I suppose it’s all a part of a concentrated effort since at least the 1960s—but in some circles well before that—to romanticize and idealize the Indian while concomitantly demonizing the white man. The evil white man invaded a pristine land of happy natives living in harmony with their neighbors and nature, don’t you know. When I was an undergraduate at UCLA in the 1960s, I recall a professor telling our class that scalping was the creation of American colonists as way to collect bounties on enemy Indians. It then spread from tribe to tribe until it was universally practiced and became falsely regarded as an Indian custom.
Like most good falsehoods, there is an element of truth here. There were instances when certain colonial authorities did offer bounties on enemy Indians and a scalp provided proof of a kill. The scalp was the article used precisely because scalping was a common Indian practice going back beyond any Indian’s memory. Moreover, colonial authorities got the idea from Indian tribes allied with the whites—the Narragansett, Niantic, and Mohegan—during the Pequot War of 1637, the first major conflict between Indians and whites in New England. Those Indian allies commonly brought Pequot scalps to the whites of the colonies in Plymouth and Massachusetts Bay to prove they were doing their job—a way to provide body counts for their search-and-destroy missions.
Nonetheless, the assertion that scalping actually came from the white man has been repeated ad infinitum until it is taken as conventional wisdom, although it can be easily disproved. Shouldn’t college professors know better? Of course, but most doctoral programs today are embarrassingly devoid of content that doesn’t conform to cultural Marxism. Then there are professors who know better but who fear the consequences of telling the truth. As I’ve often remarked: When I was a kid, I got in trouble for telling a lie. Now that I’m an adult, I get in trouble for telling the truth.
French explorer Jacques Cartier sailed up the Saint Lawrence River in 1534, reaching the Indian village of Stadacona—near present-day Quebec City—in July. The chief of the Stadaconans, Donnacona, proudly displayed “the scalps of five Indians, stretched on hoops like parchment,” Cartier recorded in his journal. He said they were from an enemy tribe to the south, “who waged war continually against his people.”
Members of Hernando de Soto’s expedition through what is today’s southeastern United States in 1539-1541 noted the importance of scalping to the Apalachee. “The scalps were what they most prized to display at the end of the bow with which they fought,” one of de Soto’s lieutenants wrote. “I even saw the skin of the crown of the monk, exhibited to me by an Indian who brought it to show.” Another member of the expedition, Simon Rodrigues, was killed and scalped while the expedition was still in Florida.
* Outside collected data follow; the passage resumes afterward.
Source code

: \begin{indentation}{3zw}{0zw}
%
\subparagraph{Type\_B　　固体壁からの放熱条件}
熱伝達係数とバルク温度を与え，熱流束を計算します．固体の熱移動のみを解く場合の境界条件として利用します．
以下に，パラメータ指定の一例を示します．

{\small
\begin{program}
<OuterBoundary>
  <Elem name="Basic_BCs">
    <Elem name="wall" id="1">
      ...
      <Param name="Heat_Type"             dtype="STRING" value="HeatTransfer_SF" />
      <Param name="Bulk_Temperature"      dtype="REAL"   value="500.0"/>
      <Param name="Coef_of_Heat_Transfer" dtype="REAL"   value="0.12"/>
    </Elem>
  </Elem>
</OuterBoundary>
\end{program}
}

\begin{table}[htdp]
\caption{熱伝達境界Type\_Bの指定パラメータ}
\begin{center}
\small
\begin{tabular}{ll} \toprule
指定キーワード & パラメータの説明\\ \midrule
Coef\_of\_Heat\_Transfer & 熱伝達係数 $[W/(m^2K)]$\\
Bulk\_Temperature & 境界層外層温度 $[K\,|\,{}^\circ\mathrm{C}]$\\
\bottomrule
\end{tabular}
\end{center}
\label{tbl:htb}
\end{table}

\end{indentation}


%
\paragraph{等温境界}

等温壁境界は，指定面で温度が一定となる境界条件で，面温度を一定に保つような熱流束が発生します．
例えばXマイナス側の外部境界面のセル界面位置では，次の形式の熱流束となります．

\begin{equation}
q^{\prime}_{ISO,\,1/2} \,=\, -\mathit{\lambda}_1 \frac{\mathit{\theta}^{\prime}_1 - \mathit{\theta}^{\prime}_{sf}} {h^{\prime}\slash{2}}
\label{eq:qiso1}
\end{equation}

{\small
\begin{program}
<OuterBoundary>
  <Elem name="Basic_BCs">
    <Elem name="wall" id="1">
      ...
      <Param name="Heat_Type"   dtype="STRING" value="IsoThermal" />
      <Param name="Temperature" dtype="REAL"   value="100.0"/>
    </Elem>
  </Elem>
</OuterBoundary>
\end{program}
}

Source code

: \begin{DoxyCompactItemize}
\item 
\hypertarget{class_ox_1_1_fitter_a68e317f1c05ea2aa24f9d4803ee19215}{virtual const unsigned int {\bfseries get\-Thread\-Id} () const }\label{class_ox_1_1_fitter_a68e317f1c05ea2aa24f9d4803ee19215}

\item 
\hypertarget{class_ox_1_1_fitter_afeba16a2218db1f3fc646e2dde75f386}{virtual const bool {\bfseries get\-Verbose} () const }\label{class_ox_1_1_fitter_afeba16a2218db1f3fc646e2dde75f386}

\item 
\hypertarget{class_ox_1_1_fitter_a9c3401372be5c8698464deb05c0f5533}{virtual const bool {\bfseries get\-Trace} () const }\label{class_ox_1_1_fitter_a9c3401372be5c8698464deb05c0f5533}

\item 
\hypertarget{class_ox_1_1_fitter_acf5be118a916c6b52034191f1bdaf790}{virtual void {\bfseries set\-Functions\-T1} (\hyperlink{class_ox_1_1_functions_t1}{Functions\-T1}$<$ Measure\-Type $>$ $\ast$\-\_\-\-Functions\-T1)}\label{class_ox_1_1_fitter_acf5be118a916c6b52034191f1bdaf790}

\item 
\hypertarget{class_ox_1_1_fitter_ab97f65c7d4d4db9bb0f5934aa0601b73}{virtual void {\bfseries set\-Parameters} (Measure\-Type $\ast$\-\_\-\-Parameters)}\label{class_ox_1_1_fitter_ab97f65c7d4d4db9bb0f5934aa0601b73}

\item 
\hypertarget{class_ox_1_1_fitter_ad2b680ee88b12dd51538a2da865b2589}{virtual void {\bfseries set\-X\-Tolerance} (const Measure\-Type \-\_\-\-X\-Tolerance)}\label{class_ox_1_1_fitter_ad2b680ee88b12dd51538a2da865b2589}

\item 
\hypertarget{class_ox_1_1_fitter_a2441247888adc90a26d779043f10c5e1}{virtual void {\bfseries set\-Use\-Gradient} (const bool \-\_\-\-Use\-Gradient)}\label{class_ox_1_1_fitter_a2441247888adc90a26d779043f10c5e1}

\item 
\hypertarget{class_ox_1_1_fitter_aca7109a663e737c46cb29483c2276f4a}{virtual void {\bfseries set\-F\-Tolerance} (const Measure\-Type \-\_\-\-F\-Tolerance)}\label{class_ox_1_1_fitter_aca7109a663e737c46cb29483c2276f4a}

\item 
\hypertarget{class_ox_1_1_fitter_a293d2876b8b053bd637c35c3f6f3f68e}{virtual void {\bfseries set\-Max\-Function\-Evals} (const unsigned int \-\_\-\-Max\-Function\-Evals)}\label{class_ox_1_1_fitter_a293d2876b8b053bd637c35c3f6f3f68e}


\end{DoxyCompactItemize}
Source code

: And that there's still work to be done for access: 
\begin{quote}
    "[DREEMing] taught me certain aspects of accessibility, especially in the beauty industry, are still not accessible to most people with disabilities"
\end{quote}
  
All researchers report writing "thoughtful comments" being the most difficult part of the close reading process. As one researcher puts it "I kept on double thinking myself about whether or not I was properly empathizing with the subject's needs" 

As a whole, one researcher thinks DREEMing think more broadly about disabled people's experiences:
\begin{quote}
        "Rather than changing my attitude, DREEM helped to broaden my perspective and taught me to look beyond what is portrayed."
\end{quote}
During the summer of 1540, Spanish explorer Francisco Vázquez de Coronado reached today’s New Mexico after a long journey north from central Mexico. He was looking for the fabled Seven Cities of Cíbola, thought to have streets paved in gold. He found no gold but he did find “scalp societies” among the Pueblo Indians and plenty of scalps.
Nearly three centuries later in the 1830s, Mexican governors of Chihuahua and Sonora started paying bounties for the scalps of Apache (an event featured in Cormac McCarthy’s novel Blood Meridian). Mythmakers of more recent times blamed those Mexican authorities for introducing the practice to the Indians. If that claim put too much responsibility on the Mexicans for introducing scalping in the regions that became New Mexico and Arizona, then blame was put on the Grant County Commission at Silver City for issuing bounties when those areas became part of the United States following the Mexican War.
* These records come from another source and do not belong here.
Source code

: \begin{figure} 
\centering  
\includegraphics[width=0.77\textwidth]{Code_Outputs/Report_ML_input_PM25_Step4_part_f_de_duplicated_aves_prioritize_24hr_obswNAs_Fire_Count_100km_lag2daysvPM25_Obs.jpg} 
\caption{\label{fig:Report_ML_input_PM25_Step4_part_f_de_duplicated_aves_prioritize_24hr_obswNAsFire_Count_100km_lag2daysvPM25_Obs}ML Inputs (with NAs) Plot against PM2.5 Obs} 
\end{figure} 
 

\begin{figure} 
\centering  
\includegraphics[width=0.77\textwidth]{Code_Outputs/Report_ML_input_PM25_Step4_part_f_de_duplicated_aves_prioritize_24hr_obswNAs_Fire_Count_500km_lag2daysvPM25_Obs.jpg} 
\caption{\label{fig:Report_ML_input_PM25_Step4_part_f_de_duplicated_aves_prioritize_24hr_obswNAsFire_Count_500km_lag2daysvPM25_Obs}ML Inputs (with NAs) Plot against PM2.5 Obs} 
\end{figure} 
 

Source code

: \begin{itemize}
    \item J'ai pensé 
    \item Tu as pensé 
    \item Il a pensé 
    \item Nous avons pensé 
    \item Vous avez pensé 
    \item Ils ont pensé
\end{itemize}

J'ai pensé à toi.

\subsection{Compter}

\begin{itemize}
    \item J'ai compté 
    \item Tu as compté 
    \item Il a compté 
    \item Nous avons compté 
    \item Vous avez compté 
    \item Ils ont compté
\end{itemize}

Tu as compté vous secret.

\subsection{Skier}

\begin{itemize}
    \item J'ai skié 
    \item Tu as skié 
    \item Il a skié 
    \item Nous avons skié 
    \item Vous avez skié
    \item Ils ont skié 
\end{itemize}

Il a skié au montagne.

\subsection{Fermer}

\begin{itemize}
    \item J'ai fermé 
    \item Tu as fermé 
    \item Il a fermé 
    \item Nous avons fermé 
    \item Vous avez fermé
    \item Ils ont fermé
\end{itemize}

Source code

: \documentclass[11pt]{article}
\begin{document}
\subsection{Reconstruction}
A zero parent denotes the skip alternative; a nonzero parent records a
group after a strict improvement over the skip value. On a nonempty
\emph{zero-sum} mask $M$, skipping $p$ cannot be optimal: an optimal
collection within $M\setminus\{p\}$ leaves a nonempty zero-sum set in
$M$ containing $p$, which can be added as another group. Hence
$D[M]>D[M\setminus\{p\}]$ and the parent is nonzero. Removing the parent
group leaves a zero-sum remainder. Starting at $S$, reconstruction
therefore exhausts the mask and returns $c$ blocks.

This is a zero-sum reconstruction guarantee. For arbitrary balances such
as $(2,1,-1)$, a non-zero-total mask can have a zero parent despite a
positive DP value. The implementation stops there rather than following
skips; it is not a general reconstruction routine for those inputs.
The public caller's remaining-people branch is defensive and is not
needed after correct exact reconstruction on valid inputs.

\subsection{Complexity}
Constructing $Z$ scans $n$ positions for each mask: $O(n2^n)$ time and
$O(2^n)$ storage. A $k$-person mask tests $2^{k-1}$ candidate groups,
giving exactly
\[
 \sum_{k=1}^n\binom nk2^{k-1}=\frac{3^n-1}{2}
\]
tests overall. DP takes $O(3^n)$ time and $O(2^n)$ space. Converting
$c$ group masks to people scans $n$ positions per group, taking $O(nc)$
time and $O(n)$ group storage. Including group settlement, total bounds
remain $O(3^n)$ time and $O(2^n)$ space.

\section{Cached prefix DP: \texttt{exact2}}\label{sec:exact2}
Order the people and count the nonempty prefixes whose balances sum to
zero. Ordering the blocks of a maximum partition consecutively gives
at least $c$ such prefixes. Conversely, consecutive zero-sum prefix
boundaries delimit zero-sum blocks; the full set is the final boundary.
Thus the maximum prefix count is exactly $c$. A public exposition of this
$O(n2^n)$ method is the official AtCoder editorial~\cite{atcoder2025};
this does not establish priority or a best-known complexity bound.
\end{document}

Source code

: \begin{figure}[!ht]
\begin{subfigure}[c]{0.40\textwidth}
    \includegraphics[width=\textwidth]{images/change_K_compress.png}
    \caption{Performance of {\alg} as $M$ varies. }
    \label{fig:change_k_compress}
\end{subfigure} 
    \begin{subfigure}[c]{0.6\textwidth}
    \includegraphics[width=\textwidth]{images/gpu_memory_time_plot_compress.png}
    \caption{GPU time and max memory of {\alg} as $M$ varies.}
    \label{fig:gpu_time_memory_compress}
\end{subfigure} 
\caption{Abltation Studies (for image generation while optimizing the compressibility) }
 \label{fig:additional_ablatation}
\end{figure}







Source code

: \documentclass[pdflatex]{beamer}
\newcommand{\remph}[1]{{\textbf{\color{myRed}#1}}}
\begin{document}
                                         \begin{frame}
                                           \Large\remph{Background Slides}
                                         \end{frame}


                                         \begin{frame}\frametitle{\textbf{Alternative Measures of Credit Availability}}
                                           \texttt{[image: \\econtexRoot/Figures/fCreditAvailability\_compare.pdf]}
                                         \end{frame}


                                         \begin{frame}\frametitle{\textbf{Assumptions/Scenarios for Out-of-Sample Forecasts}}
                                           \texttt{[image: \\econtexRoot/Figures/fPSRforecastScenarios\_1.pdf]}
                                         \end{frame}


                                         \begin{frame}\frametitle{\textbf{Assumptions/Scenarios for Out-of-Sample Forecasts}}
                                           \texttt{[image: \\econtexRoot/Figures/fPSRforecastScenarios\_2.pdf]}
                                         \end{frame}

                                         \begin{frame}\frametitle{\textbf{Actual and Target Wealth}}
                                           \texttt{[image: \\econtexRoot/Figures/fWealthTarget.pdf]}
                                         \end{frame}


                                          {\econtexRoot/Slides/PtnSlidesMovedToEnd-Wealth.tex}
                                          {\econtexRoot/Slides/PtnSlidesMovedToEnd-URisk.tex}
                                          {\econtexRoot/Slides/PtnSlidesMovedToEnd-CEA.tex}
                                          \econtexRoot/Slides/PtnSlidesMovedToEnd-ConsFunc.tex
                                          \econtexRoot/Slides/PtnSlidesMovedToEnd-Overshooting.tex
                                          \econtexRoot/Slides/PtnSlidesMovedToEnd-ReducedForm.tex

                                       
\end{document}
Probably the best early description of the Indian practice of scalping comes from the French artist Jacques le Moyne, who came to the New World with an expedition led by René Goulaine de Laudonnière in 1564. In northern Florida they came into contact with the Timucua Indians, whose territory extended into southern Georgia. Somewhere along the St. Johns River, Le Moyne described the Timucuans scalping their enemies:
They cut the skin of the head down to the bone from front to back and all the way around and pulled it off while the hair, more than a foot and a half long, was still attached to it. When they had done this, they dug a hole in the ground and made a fire…. Over the fire they dried the scalps until they looked like parchment.… They hung the bones and the scalps at the ends of their spears, carrying them home in triumph.
When they arrived at their village, they held a victory ceremony in which the legs, arms, and scalps of the vanquished were attached to poles with ‘great solemnities.’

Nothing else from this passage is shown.